A provocative section of Powell’s show is devoted to works cross-referencing Jesus and Elvis, which drolly comment on the similarity between cults of religion and celebrity. Two text-based works jumble the words “Jesus” and “Elvis” to play on the familiar religious slogan “Jesus Lives,” while also referencing the perennial conspiracy theories about the supposedly ever-living King of Rock and Roll.
In Powell’s digital works from recent years, the artist exploits technological sleight of hand to mix vintage images in unlikely combinations. In “Welcome to Bugsy’s World,” an engraving of a crustacean-like limb sprouts from what could be a crab shell and an organic mass, culminating in a spoked bike wheel and an ornamental ball. Behind the curious limb, an engraved mountain scene sweeps grandly into the distance. In the upper left foreground, two brightly colored, engraved birds hang upside-down from a branch, while at the lower left, reddish tentacles encircle what could be a seashell.
Powell intends his digital works to comment on what he considers the undelivered promise of a better life through science and technology. In an artist’s statement, he writes, “My work in digital montage does deal with a longing … for a time that never was — a promise that never materialized.” In Powell’s rendering, flywheels, limbs and animals are cobbled together like monuments to that undelivered promise.
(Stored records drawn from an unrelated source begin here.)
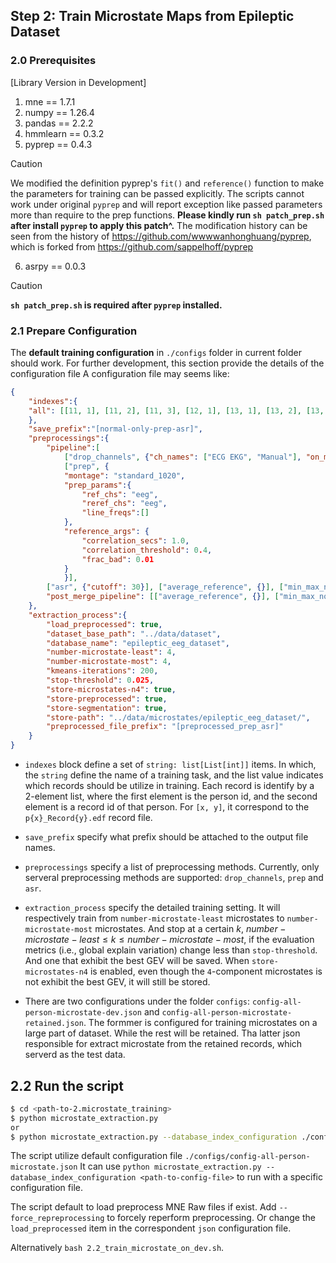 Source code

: ## Step 2: Train Microstate Maps from Epileptic Dataset

### 2.0 Prerequisites
[Library Version in Development]
1. mne == 1.7.1
2. numpy == 1.26.4
3. pandas == 2.2.2
4. hmmlearn == 0.3.2
5. pyprep == 0.4.3
> [!CAUTION]
> We modified the definition pyprep's `fit()` and `reference()` function to make the parameters for training can be passed explicitly.
> The scripts cannot work under original `pyprep` and will report exception like passed parameters more than require to the prep functions.
> **Please kindly run `sh patch_prep.sh` after install `pyprep` to apply this patch^.**
> The modification history can be seen from the history of https://github.com/wwwwanhonghuang/pyprep, which is forked from https://github.com/sappelhoff/pyprep
6. asrpy == 0.0.3



> [!CAUTION]
> **`sh patch_prep.sh` is required after `pyprep` installed.**



### 2.1 Prepare Configuration
The **default training configuration** in `./configs` folder in current folder should work.
For further development, this section provide the details of the configuration file
A configuration file may seems like:
``` json
{
    "indexes":{
	"all": [[11, 1], [11, 2], [11, 3], [12, 1], [13, 1], [13, 2], [13, 3], [15, 1], [15, 2], [15, 3]]
    },
    "save_prefix":"[normal-only-prep-asr]",
    "preprocessings":{
        "pipeline":[
            ["drop_channels", {"ch_names": ["ECG EKG", "Manual"], "on_missing": "warn"}], 
            ["prep", {
            "montage": "standard_1020",
            "prep_params":{
                "ref_chs": "eeg",
                "reref_chs": "eeg",
                "line_freqs":[]
            },
            "reference_args": {
                "correlation_secs": 1.0, 
                "correlation_threshold": 0.4, 
                "frac_bad": 0.01
            }
            }],
        ["asr", {"cutoff": 30}], ["average_reference", {}], ["min_max_nor", {}]],
        "post_merge_pipeline": [["average_reference", {}], ["min_max_nor", {}]]
    },
    "extraction_process":{
        "load_preprocessed": true,
        "dataset_base_path": "../data/dataset",
        "database_name": "epileptic_eeg_dataset",
        "number-microstate-least": 4,
        "number-microstate-most": 4,
        "kmeans-iterations": 200,
        "stop-threshold": 0.025,
        "store-microstates-n4": true,
        "store-preprocessed": true,
        "store-segmentation": true,
        "store-path": "../data/microstates/epileptic_eeg_dataset/",
        "preprocessed_file_prefix": "[preprocessed_prep_asr]"
    }
}
```
+ `indexes` block define a set of `string: list[List[int]]` items. In which, the `string` define the name of a training task, and the list value indicates which records should be utilize in training. Each record is identify by a 2-element list, where the first element is the person id, and the second element is a record id of that person.  For `[x, y]`, it correspond to the `p{x}_Record{y}.edf` record file.
+ `save_prefix` specify what prefix should be attached to the output file names.
+ `preprocessings` specify a list of preprocessing methods. Currently, only serveral preprocessing methods are supported: `drop_channels`, `prep` and `asr`.
+ `extraction_process` specify the detailed training setting. It will respectively train from `number-microstate-least` microstates to `number-microstate-most` microstates. And stop at a certain $k$, $number-microstate-least\le  k \le number-microstate-most$, if the evaluation metrics (i.e., global explain variation) change less than `stop-threshold`. And one that exhibit the best GEV will be saved.
When `store-microstates-n4` is enabled, even though the `4`-component microstates is not exhibit the best GEV, it will still be stored.

+ There are two configurations under the folder `configs`: `config-all-person-microstate-dev.json` and `config-all-person-microstate-retained.json`. The formmer is configured for training microstates on a large part of dataset. While the rest will be retained. Tha latter json responsible for extract microstate from the retained records,
which serverd as the test data.

## 2.2 Run the script

```bash
$ cd <path-to-2.microstate_training>
$ python microstate_extraction.py
or
$ python microstate_extraction.py --database_index_configuration ./configs/config-all-person-microstate.json
```
The script utilize default configuration file `./configs/config-all-person-microstate.json`
It can use `python microstate_extraction.py --database_index_configuration <path-to-config-file>`  to run with a specific configuration file.

The script default to load preprocess MNE Raw files if exist. Add `--force_repreprocessing` to forcely reperform preprocessing. Or change the `load_preprocessed` item in the correspondent `json` configuration file.

Alternatively `bash 2.2_train_microstate_on_dev.sh`.  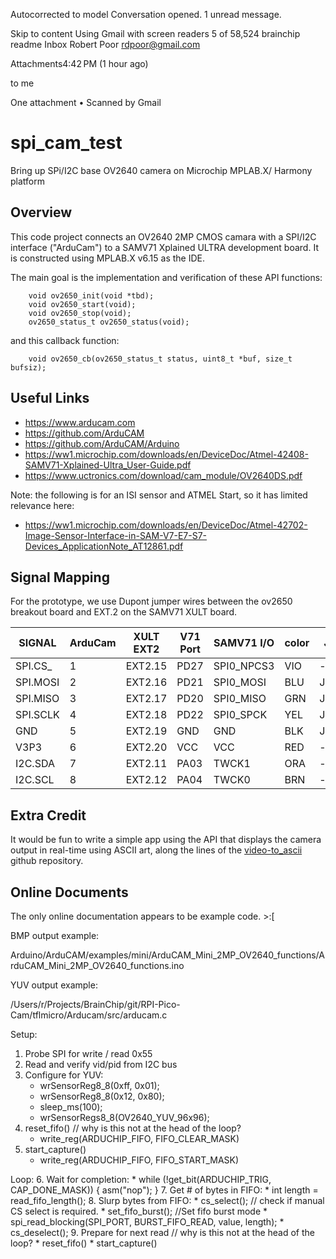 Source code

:Autocorrected to model
Conversation opened. 1 unread message.

Skip to content
Using Gmail with screen readers
5 of 58,524
brainchip readme
Inbox
Robert Poor <rdpoor@gmail.com>

Attachments4:42 PM (1 hour ago)

to me

 One attachment  •  Scanned by Gmail


# spi_cam_test
Bring up SPi/I2C base OV2640 camera on Microchip MPLAB.X/ Harmony platform

## Overview

This code project connects an OV2640 2MP CMOS camara with a SPI/I2C interface
("ArduCam") to a SAMV71 Xplained ULTRA development board.  It is constructed
using MPLAB.X v6.15 as the IDE.

The main goal is the implementation and verification of these API functions:
```
    void ov2650_init(void *tbd);
    void ov2650_start(void);
    void ov2650_stop(void);
    ov2650_status_t ov2650_status(void);
```
and this callback function:
```
    void ov2650_cb(ov2650_status_t status, uint8_t *buf, size_t bufsiz);
```

## Useful Links

* https://www.arducam.com
* https://github.com/ArduCAM
* https://github.com/ArduCAM/Arduino
* https://ww1.microchip.com/downloads/en/DeviceDoc/Atmel-42408-SAMV71-Xplained-Ultra_User-Guide.pdf
* https://www.uctronics.com/download/cam_module/OV2640DS.pdf

Note: the following is for an ISI sensor and ATMEL Start, so it has limited
relevance here:

* https://ww1.microchip.com/downloads/en/DeviceDoc/Atmel-42702-Image-Sensor-Interface-in-SAM-V7-E7-S7-Devices_ApplicationNote_AT12861.pdf

## Signal Mapping

For the prototype, we use Dupont jumper wires between the ov2650 breakout board
and EXT.2 on the SAMV71 XULT board.

| SIGNAL     | ArduCam | XULT EXT2 | V71 Port| SAMV71 I/O | color | J506 |SPI|
| -----------| --------| --------- | ------- | ---------- | ----- | ---- |---|
| SPI.CS_    | 1       | EXT2.15   | PD27    | SPI0_NPCS3 | VIO   | -na- |   |
| SPI.MOSI   | 2       | EXT2.16   | PD21    | SPI0_MOSI  | BLU   |J506.4|YEL|
| SPI.MISO   | 3       | EXT2.17   | PD20    | SPI0_MISO  | GRN   |J506.1|BRN|
| SPI.SCLK   | 4       | EXT2.18   | PD22    | SPI0_SPCK  | YEL   |J506.3|ORA|
| GND        | 5       | EXT2.19   | GND     | GND        | BLK   |J506.6|BLK|
| V3P3       | 6       | EXT2.20   | VCC     | VCC        | RED   | -na- |   |
| I2C.SDA    | 7       | EXT2.11   | PA03    | TWCK1      | ORA   | -na- |   |
| I2C.SCL    | 8       | EXT2.12   | PA04    | TWCK0      | BRN   | -na- |   |

## Extra Credit

It would be fun to write a simple app using the API that displays the camera
output in real-time using ASCII art, along the lines of the
[video-to_ascii](https://github.com/joelibaceta/video-to-ascii/tree/master)
github repository.

## Online Documents

The only online documentation appears to be example code.  >:[

BMP output example:

Arduino/ArduCAM/examples/mini/ArduCAM_Mini_2MP_OV2640_functions/ArduCAM_Mini_2MP_OV2640_functions.ino

YUV output example:

/Users/r/Projects/BrainChip/git/RPI-Pico-Cam/tflmicro/Arducam/src/arducam.c

Setup:

1. Probe SPI for write / read 0x55
2. Read and verify vid/pid from I2C bus
3. Configure for YUV:
    * wrSensorReg8_8(0xff, 0x01);
    * wrSensorReg8_8(0x12, 0x80);
    * sleep_ms(100);
    * wrSensorRegs8_8(OV2640_YUV_96x96);
4. reset_fifo() // why is this not at the head of the loop?
    * write_reg(ARDUCHIP_FIFO, FIFO_CLEAR_MASK)
5. start_capture()
    * write_reg(ARDUCHIP_FIFO, FIFO_START_MASK)

Loop:
6. Wait for completion:
    * while (!get_bit(ARDUCHIP_TRIG, CAP_DONE_MASK)) { asm("nop"); }
7. Get # of bytes in FIFO:
    * int length = read_fifo_length();
8. Slurp bytes from FIFO:
    * cs_select();      // check if manual CS select is required.
    * set_fifo_burst(); //Set fifo burst mode
    * spi_read_blocking(SPI_PORT, BURST_FIFO_READ, value, length);
    * cs_deselect();
9. Prepare for next read // why is this not at the head of the loop?
    * reset_fifo()
    * start_capture()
Powell’s pop works flirt with controversy and the idea of the artist-provocateur, while his newer digital works confront, with humor and skill, long-held American ideals of progress. But this retrospective seems, ultimately, about the joy and indispensability of making art. Powell writes in his statement about “living in the moment of making,” an apt mission for an artist bent on engaging with a rapidly changing world and finding ways to synthesize that experience.